Inhibition of GPX4 enhances CDK4/6 inhibitor and endocrine therapy activity in breast cancer
María Teresa Herrera-Abreu, Jingwen Guan, Usman Khalid, Jian Ning, Márcia Regina da Costa, Jason Yongsheng Chan, Qing Li, Jessyka Fortin, WS Wong, Pirunthan Perampalam, A. Biton, Wendy Sandoval, Jyothi Vijay, Marc Hafner, Ros Cutts, Gerald M. Wilson, Jessica Frankum, Theodoros I. Roumeliotis, John Alexander, Oliver Hickman, Rachel Brough, Syed Haider, Jyoti S. Choudhary, Christopher J. Lord, Amanda Swain, Ciara Metcalfe, Nicholas C. Turner
Abstract
CDK4/6 inhibition in combination with endocrine therapy is the standard of care for estrogen receptor (ER+) breast cancer, and although cytostasis is frequently observed, new treatment strategies that enhance efficacy are required.

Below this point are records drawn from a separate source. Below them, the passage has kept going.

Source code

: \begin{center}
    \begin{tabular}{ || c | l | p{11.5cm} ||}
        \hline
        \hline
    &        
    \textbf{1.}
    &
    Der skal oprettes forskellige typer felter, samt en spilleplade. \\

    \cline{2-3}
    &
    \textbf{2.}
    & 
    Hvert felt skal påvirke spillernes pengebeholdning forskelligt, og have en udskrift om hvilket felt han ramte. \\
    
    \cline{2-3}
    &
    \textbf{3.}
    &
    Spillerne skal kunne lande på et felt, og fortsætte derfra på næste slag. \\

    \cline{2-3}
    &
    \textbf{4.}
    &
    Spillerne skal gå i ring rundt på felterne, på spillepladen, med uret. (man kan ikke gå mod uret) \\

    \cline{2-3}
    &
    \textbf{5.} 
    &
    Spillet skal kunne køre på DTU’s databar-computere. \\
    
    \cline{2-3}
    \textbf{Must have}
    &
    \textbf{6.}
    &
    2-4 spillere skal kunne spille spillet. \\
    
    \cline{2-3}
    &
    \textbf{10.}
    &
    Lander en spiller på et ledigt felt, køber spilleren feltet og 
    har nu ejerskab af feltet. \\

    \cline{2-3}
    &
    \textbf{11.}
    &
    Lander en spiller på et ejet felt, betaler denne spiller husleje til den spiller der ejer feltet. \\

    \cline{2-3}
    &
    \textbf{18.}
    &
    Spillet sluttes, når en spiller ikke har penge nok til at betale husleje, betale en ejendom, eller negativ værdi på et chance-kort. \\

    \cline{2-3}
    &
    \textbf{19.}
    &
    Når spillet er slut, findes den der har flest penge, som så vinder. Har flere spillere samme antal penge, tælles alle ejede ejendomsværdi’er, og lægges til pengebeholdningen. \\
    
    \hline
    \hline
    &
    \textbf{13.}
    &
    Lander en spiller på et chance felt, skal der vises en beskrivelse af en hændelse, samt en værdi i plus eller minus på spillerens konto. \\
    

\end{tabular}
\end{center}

Here, we perform two independent genome-wide CRISPR screens to identify genetic determinants of CDK4/6 and endocrine therapy sensitivity. Genes involved in oxidative stress and ferroptosis modulate sensitivity, with GPX4 as the top sensitiser in both screens. Depletion or inhibition of GPX4 increases sensitivity to palbociclib and giredestrant, and their combination, in ER+ breast cancer models, with GPX4 null xenografts being highly sensitive to palbociclib. GPX4 perturbation additionally sensitises triple negative breast cancer (TNBC) models to palbociclib. Palbociclib and giredestrant induced oxidative stress and disordered lipid metabolism, leading to a ferroptosis-sensitive state. Lipid peroxidation is promoted by a peroxisome AGPAT3-dependent pathway in ER+ breast cancer models, rather than the classical ACSL4 pathway. Our data demonstrate that CDK4/6 and ER inhibition creates vulnerability to ferroptosis induction, that could be exploited through combination with GPX4 inhibitors, to enhance sensitivity to the current therapies in breast cancer. While CDK4/6 inhibitors (CDK4/6i) have improved outcomes for breast cancer patients, estrogen receptor (ER + ) breast cancers often develop resistance, and triple negative breast cancer (TNBC) show poor sensitivity. Here, the authors identify a vulnerability of CDK4/6i treated ER+ and TNBC on ferroptosis and identify the combination of CDK4/6i and GPX4 inhibition as synergistic.